▸ **Exercise objective**: Across the records below, report how many lines include the word "données", stating the number alone.

■ ■ ■ ■

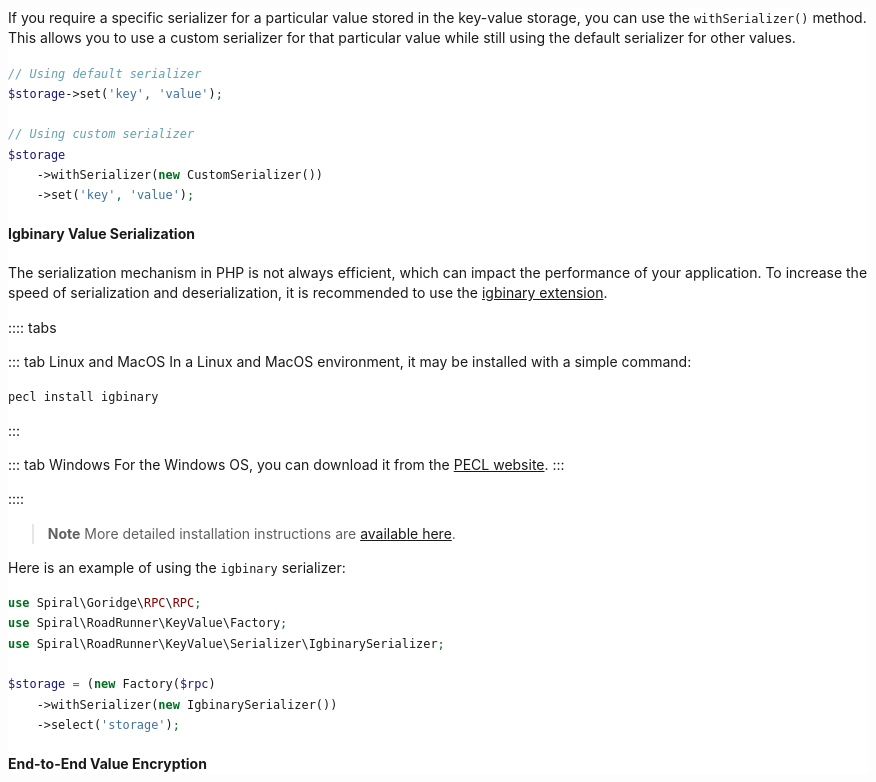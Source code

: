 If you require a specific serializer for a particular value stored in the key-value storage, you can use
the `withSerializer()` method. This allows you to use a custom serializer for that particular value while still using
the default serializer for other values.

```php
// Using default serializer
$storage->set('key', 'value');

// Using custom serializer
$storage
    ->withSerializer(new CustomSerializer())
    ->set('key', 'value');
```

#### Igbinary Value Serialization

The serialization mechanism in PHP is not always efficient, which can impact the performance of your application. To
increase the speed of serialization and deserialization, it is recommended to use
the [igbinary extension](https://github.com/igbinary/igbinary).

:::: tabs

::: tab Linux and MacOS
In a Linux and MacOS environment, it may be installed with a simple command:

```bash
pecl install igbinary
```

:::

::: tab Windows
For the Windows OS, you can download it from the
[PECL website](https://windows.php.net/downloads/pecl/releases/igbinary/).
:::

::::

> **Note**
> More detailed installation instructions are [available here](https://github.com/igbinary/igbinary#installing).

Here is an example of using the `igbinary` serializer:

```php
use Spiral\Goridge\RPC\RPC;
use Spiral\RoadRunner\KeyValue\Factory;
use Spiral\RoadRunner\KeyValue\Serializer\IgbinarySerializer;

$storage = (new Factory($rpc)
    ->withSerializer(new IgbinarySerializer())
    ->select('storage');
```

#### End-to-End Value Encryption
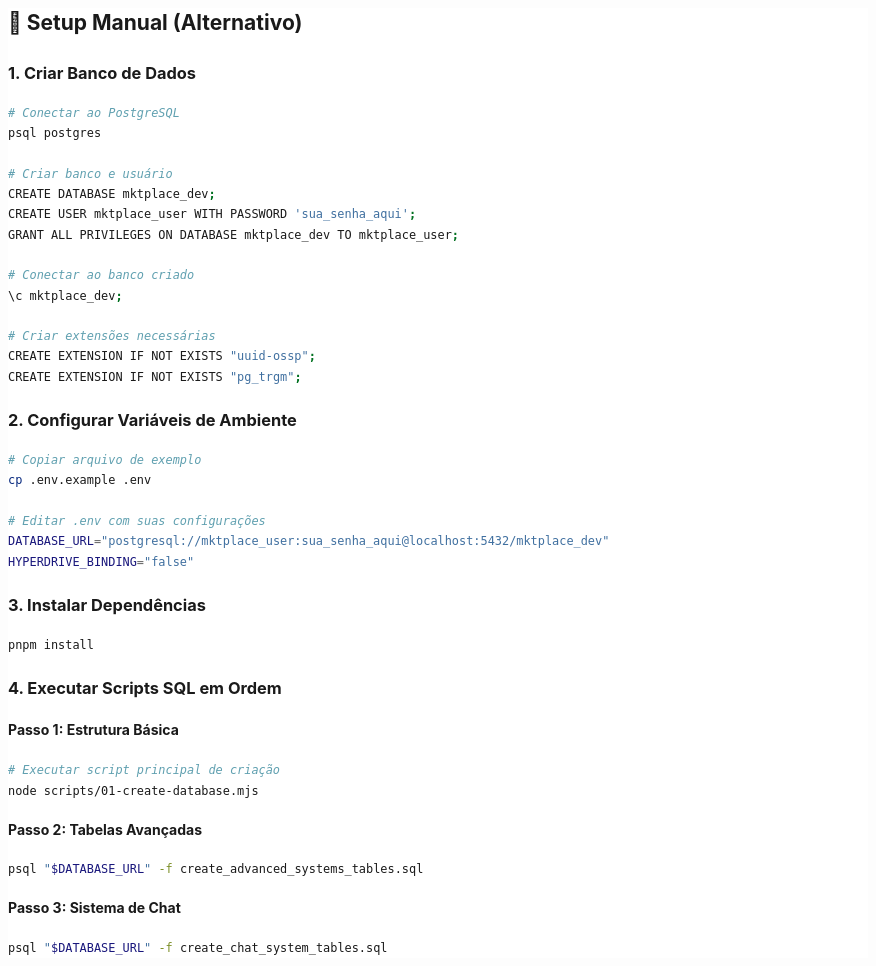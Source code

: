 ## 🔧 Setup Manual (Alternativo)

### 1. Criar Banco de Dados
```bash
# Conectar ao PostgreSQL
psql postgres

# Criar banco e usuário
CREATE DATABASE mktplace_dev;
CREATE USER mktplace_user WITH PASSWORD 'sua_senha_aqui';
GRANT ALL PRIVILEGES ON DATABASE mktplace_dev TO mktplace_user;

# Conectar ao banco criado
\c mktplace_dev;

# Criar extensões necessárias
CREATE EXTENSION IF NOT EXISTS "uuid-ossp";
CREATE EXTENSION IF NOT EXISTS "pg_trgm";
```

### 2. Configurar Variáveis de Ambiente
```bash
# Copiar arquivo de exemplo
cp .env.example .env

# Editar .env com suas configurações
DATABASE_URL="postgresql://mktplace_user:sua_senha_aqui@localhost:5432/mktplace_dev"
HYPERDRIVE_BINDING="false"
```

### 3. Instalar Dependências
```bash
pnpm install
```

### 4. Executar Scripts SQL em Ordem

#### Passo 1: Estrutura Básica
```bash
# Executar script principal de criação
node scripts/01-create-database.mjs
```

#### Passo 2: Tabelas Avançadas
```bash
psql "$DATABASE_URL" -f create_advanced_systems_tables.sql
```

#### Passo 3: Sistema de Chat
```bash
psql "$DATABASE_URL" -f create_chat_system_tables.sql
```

■ ■ ■ ■

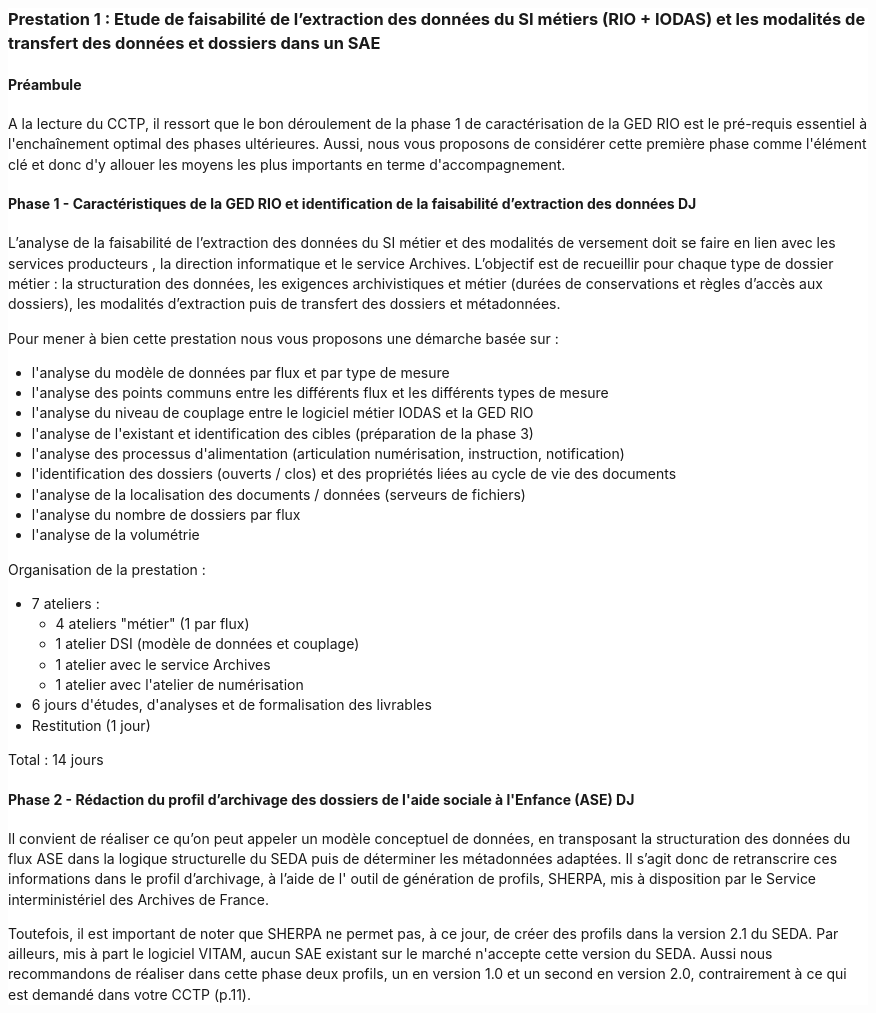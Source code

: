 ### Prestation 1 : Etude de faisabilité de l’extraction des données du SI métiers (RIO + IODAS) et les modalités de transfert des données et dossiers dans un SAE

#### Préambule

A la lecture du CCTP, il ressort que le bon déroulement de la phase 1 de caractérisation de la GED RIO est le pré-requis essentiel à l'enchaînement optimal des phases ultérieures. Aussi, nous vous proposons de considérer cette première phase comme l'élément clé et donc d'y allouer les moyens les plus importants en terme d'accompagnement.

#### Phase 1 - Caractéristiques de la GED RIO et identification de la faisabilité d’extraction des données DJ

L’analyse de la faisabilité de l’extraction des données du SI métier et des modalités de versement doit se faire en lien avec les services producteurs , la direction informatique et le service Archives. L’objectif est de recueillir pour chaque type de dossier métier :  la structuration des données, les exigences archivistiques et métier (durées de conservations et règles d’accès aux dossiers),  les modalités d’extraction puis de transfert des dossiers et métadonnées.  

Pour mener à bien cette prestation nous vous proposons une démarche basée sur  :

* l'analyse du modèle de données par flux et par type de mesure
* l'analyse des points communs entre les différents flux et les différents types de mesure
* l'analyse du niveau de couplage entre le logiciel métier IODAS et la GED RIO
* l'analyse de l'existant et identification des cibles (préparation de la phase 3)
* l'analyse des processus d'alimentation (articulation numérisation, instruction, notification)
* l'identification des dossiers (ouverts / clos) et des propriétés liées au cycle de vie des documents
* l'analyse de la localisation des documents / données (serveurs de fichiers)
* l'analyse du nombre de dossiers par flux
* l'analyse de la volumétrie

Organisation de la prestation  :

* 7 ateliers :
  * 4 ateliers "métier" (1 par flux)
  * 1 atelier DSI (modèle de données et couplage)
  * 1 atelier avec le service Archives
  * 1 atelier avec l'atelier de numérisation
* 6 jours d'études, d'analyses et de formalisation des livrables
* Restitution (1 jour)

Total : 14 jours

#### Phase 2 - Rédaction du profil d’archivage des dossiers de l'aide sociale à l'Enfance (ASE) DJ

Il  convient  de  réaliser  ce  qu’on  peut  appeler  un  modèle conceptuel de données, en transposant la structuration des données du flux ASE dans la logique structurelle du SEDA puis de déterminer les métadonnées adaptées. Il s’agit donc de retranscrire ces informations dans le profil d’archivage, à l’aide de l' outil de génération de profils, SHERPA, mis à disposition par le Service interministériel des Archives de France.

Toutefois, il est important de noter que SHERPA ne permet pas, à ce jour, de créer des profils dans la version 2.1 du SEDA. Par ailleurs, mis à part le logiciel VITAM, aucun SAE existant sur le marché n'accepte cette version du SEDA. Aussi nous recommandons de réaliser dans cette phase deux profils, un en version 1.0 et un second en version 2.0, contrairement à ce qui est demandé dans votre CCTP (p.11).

■ ■ ■ ■

▸ **Written response**: 7